Des connaissances approfondies en météorologie, en physique, en aéronautique et en informatique étaient indispensables à la réalisation d’un tel simulateur. Son instigateur, Sandro Buss, docteur en sciences naturelles de l’Institut de l’atmosphère et du climat de l’EPFZ, les réunit. Il s’est entouré d’étudiants en informatique du Centre professionnel du Nord Vaudois (CPNV) pour concrétiser son projet, après trois ans d’un parcours semé d’embûches. Questionné à ce sujet, il répond: «Les difficultés furent nombreuses. En particulier le manque de temps et d’argent.
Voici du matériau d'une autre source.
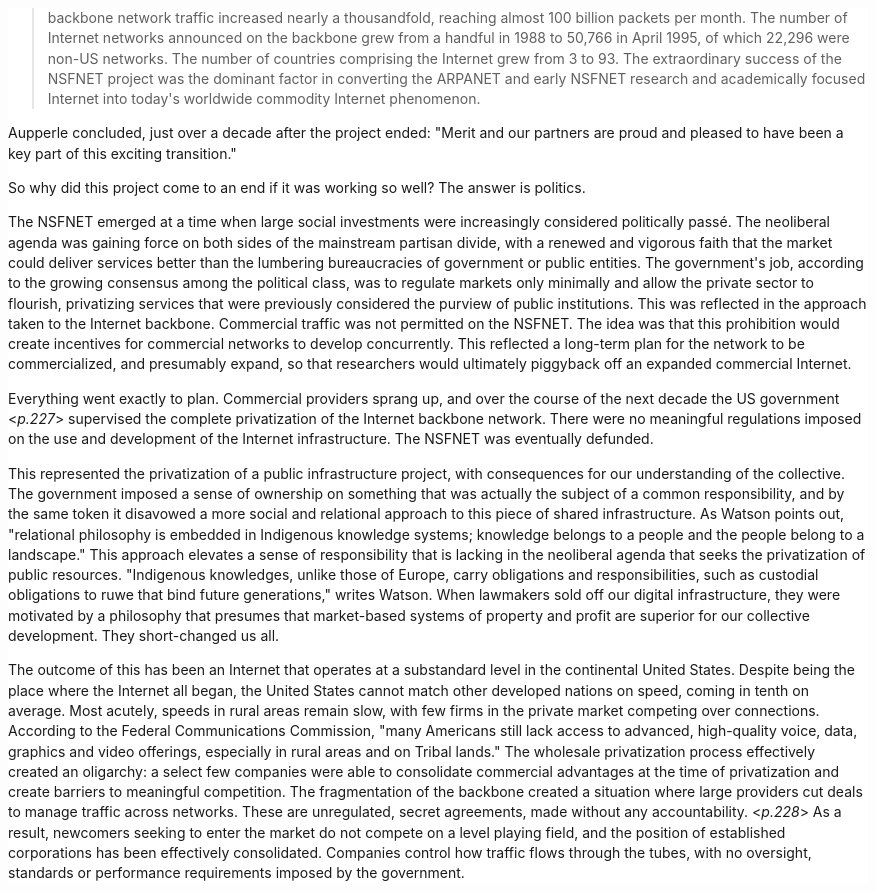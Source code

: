 > backbone network traffic increased nearly a thousandfold, reaching almost 100 billion packets per month. The number of Internet networks announced on the backbone grew from a handful in 1988 to 50,766 in April 1995, of which 22,296 were non-US networks. The number of countries comprising the Internet grew from 3 to 93. The extraordinary success of the NSFNET project was the dominant factor in converting the ARPANET and early NSFNET research and academically focused Internet into today's worldwide commodity Internet phenomenon.

Aupperle concluded, just over a decade after the project ended: "Merit and our partners are proud and pleased to have been a key part of this exciting transition."

So why did this project come to an end if it was working so well? The answer is politics.

The NSFNET emerged at a time when large social investments were increasingly considered politically passé. The neoliberal agenda was gaining force on both sides of the mainstream partisan divide, with a renewed and vigorous faith that the market could deliver services better than the lumbering bureaucracies of government or public entities. The government's job, according to the growing consensus among the political class, was to regulate markets only minimally and allow the private sector to flourish, privatizing services that were previously considered the purview of public institutions. This was reflected in the approach taken to the Internet backbone. Commercial traffic was not permitted on the NSFNET. The idea was that this prohibition would create incentives for commercial networks to develop concurrently. This reflected a long-term plan for the network to be commercialized, and presumably expand, so that researchers would ultimately piggyback off an expanded commercial Internet.

Everything went exactly to plan. Commercial providers sprang up, and over the course of the next decade the US government <*p.227*> supervised the complete privatization of the Internet backbone network. There were no meaningful regulations imposed on the use and development of the Internet infrastructure. The NSFNET was eventually defunded.

This represented the privatization of a public infrastructure project, with consequences for our understanding of the collective. The government imposed a sense of ownership on something that was actually the subject of a common responsibility, and by the same token it disavowed a more social and relational approach to this piece of shared infrastructure. As Watson points out, "relational philosophy is embedded in Indigenous knowledge systems; knowledge belongs to a people and the people belong to a landscape." This approach elevates a sense of responsibility that is lacking in the neoliberal agenda that seeks the privatization of public resources. "Indigenous knowledges, unlike those of Europe, carry obligations and responsibilities, such as custodial obligations to ruwe that bind future generations," writes Watson. When lawmakers sold off our digital infrastructure, they were motivated by a philosophy that presumes that market-based systems of property and profit are superior for our collective development. They short-changed us all.

The outcome of this has been an Internet that operates at a substandard level in the continental United States. Despite being the place where the Internet all began, the United States cannot match other developed nations on speed, coming in tenth on average. Most acutely, speeds in rural areas remain slow, with few firms in the private market competing over connections. According to the Federal Communications Commission, "many Americans still lack access to advanced, high-quality voice, data, graphics and video offerings, especially in rural areas and on Tribal lands." The wholesale privatization process effectively created an oligarchy: a select few companies were able to consolidate commercial advantages at the time of privatization and create barriers to meaningful competition. The fragmentation of the backbone created a situation where large providers cut deals to manage traffic across networks. These are unregulated, secret agreements, made without any accountability. <*p.228*> As a result, newcomers seeking to enter the market do not compete on a level playing field, and the position of established corporations has been effectively consolidated. Companies control how traffic flows through the tubes, with no oversight, standards or performance requirements imposed by the government.
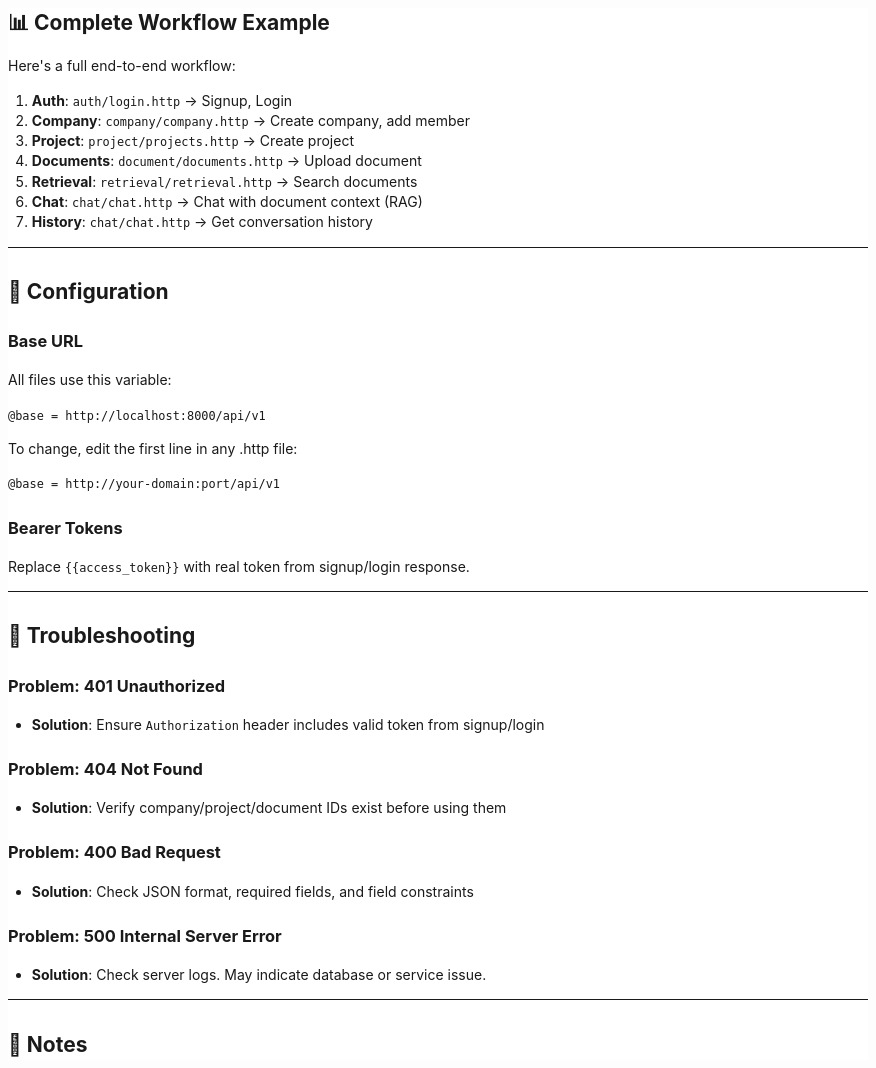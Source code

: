 
## 📊 Complete Workflow Example

Here's a full end-to-end workflow:

1. **Auth**: `auth/login.http` → Signup, Login
2. **Company**: `company/company.http` → Create company, add member
3. **Project**: `project/projects.http` → Create project
4. **Documents**: `document/documents.http` → Upload document
5. **Retrieval**: `retrieval/retrieval.http` → Search documents
6. **Chat**: `chat/chat.http` → Chat with document context (RAG)
7. **History**: `chat/chat.http` → Get conversation history

---

## 🔧 Configuration

### Base URL

All files use this variable:
```
@base = http://localhost:8000/api/v1
```

To change, edit the first line in any .http file:
```
@base = http://your-domain:port/api/v1
```

### Bearer Tokens

Replace `{{access_token}}` with real token from signup/login response.

---

## 🐛 Troubleshooting

### Problem: 401 Unauthorized
- **Solution**: Ensure `Authorization` header includes valid token from signup/login

### Problem: 404 Not Found
- **Solution**: Verify company/project/document IDs exist before using them

### Problem: 400 Bad Request
- **Solution**: Check JSON format, required fields, and field constraints

### Problem: 500 Internal Server Error
- **Solution**: Check server logs. May indicate database or service issue.

---

## 📝 Notes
Mais aussi, au niveau technique, que ce soit pour traiter le grand nombre de données qui doivent circuler du serveur au joueur et vice-versa ou pour mettre au point la visualisation des champs de l’atmosphère en 4D. En informatique, toutes les erreurs qu’on peut commettre, on commence par les faire.» Mais le scientifique relève aussi: «j’ai eu beaucoup de chance de bénéficier de l’aide du CPNV et quantité de personnes se sont passionnées pour le projet et m’ont apporté leur aide, notamment Fred Wütrich et Eduardo Santana, d’excellents graphistes.» Résultat, sans être assis sur le rocher monégasque, solartakeoff.com possède, grâce aux prévisions des vents et de la radiation solaire à haute résolution, un centre de contrôle de mission très performant.

Mais quelle est la genèse de cet ambitieux projet? «Quand j’étais tout petit, je voulais devenir conducteur de locomotives ou inventeur de jeux. Au poly, j’ai instigué, avec succès, deux compétitions qui utilisaient des données météo. Et puis, j’ai toujours aimé relever des défis de taille. Ayant pris beaucoup de plaisir à jouer à virtualregatta.com, j’ai voulu essayer d’étendre le concept à la troisième dimension», explique Sandro Buss, qui a proposé son jeu a à Solar Impulse. Sans succès. «Il semble que la «démocratisation» de leur projet n’intéresse pas les aventuriers suisses», commente-t-il en souriant. «J’ai donc décidé de réaliser solartakeoff.com sans SI, ce qui présente aussi des avantages. Il me sera ainsi facile d’adapter mon modèle à tout autre avion solaire. Une fois, avec les étudiants du CPNV, nous nous sommes amusés avec un avion solaire supersonique.»